This is taken from a football page on Facebook. It’s a great read.

Frank Worthington obituary

In 1972 Frank Worthington was about to sign for Liverpool for £150,000 when the club doctor checked his blood pressure as a formality. As the dial shot up, Liverpool’s manager, Bill Shankly, stroked his chin. “Aye son, it’s just tension.” He thought Worthington was overwhelmed with excitement at joining the Reds and told him to take a holiday in Majorca and come back.
Over the next two weeks of his Balearic escapade, Worthington (who was dating Miss GB at the time) had an encounter with a woman he met on the flight, a threesome with a Swedish mother and daughter and a romp with a Belgian model.
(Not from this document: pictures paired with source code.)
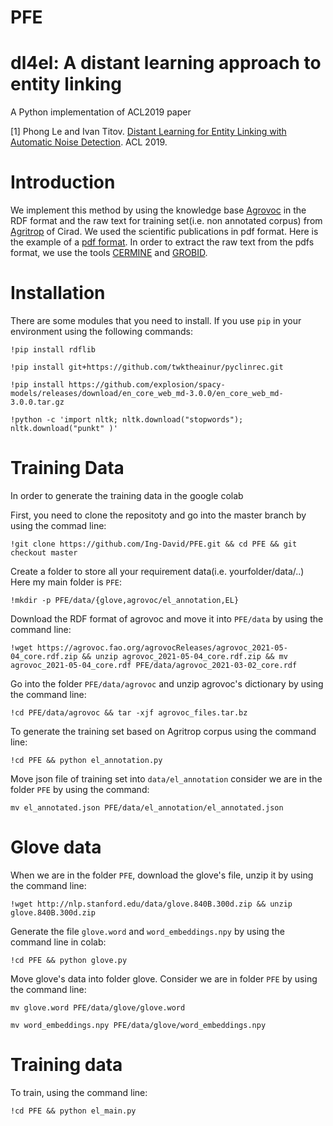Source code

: # PFE
# dl4el: A distant learning approach to entity linking
A Python implementation of ACL2019 paper

[1] Phong Le and Ivan Titov. [Distant Learning for Entity Linking with Automatic Noise Detection](https://arxiv.org/abs/1905.07189). ACL 2019.

# Introduction

We implement this method by using the knowledge base [Agrovoc](https://agrovoc.fao.org/agrovocReleases/agrovoc_2021-05-04_core.rdf.zip) in the RDF format and the raw text for training set(i.e. non annotated corpus) from [Agritrop](https://agritrop.cirad.fr/) of Cirad. We used the scientific publications in pdf format. Here is the example of a [pdf format](http://agritrop.cirad.fr/557447/1/document_557447.pdf). In order to extract the raw text from the pdfs format, we use the tools [CERMINE](https://github.com/CeON/CERMINE) and [GROBID](https://github.com/kermitt2/grobid).

# Installation

There are some modules that you need to install. If you use `pip` in your environment using the following commands:

`!pip install rdflib`

`!pip install git+https://github.com/twktheainur/pyclinrec.git`

`!pip install https://github.com/explosion/spacy-models/releases/download/en_core_web_md-3.0.0/en_core_web_md-3.0.0.tar.gz`

`!python -c 'import nltk; nltk.download("stopwords"); nltk.download("punkt" )'`

# Training Data

In order to generate the training data in the google colab

First, you need to clone the repositoty and go into the master branch by using the commad line:

`!git clone https://github.com/Ing-David/PFE.git && cd PFE && git checkout master`

Create a folder to store all your requirement data(i.e. yourfolder/data/..) Here my main folder is `PFE`:

`!mkdir -p PFE/data/{glove,agrovoc/el_annotation,EL}`

Download the RDF format of agrovoc and move it into `PFE/data` by using the command line:

`!wget https://agrovoc.fao.org/agrovocReleases/agrovoc_2021-05-04_core.rdf.zip && unzip agrovoc_2021-05-04_core.rdf.zip && mv agrovoc_2021-05-04_core.rdf PFE/data/agrovoc_2021-03-02_core.rdf`

Go into the folder `PFE/data/agrovoc` and unzip agrovoc's dictionary by using the command line:

`!cd PFE/data/agrovoc && tar -xjf agrovoc_files.tar.bz`

To generate the training set based on Agritrop corpus using the command line:

`!cd PFE && python el_annotation.py`

Move json file of training set into `data/el_annotation` consider we are in the folder `PFE` by using the command:

`mv el_annotated.json PFE/data/el_annotation/el_annotated.json`

# Glove data

When we are in the folder `PFE`, download the glove's file, unzip it by using the command line:

`!wget http://nlp.stanford.edu/data/glove.840B.300d.zip && unzip glove.840B.300d.zip`

Generate the file `glove.word` and `word_embeddings.npy` by using the command line in colab:

`!cd PFE && python glove.py`

Move glove's data into folder glove. Consider we are in folder `PFE` by using the command line:

`mv glove.word PFE/data/glove/glove.word`

`mv word_embeddings.npy PFE/data/glove/word_embeddings.npy`

# Training data

To train, using the command line:

`!cd PFE && python el_main.py`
On his return to Liverpool the blood pressure dial shot up to maximum again.
The maverick Yorkshireman, who looked like David Niven, wore cowboy boots and drove a Ford Mustang, signed for Leicester City instead for a more modest fee. Some months later he lined up for Leicester at Chelsea, whose star guest that day was Raquel Welch. As Chelsea stars clamoured in vain for the Hollywood siren’s phone number after the match, Worthington sold them the sort of dummy he was famous for on the pitch and whisked Welch off to a nightclub. “She tried to kiss me on the dance floor,” recalled Worthington. “Happily, I didn’t have my moustache at the time. She wore the tightest jeans I have ever seen.”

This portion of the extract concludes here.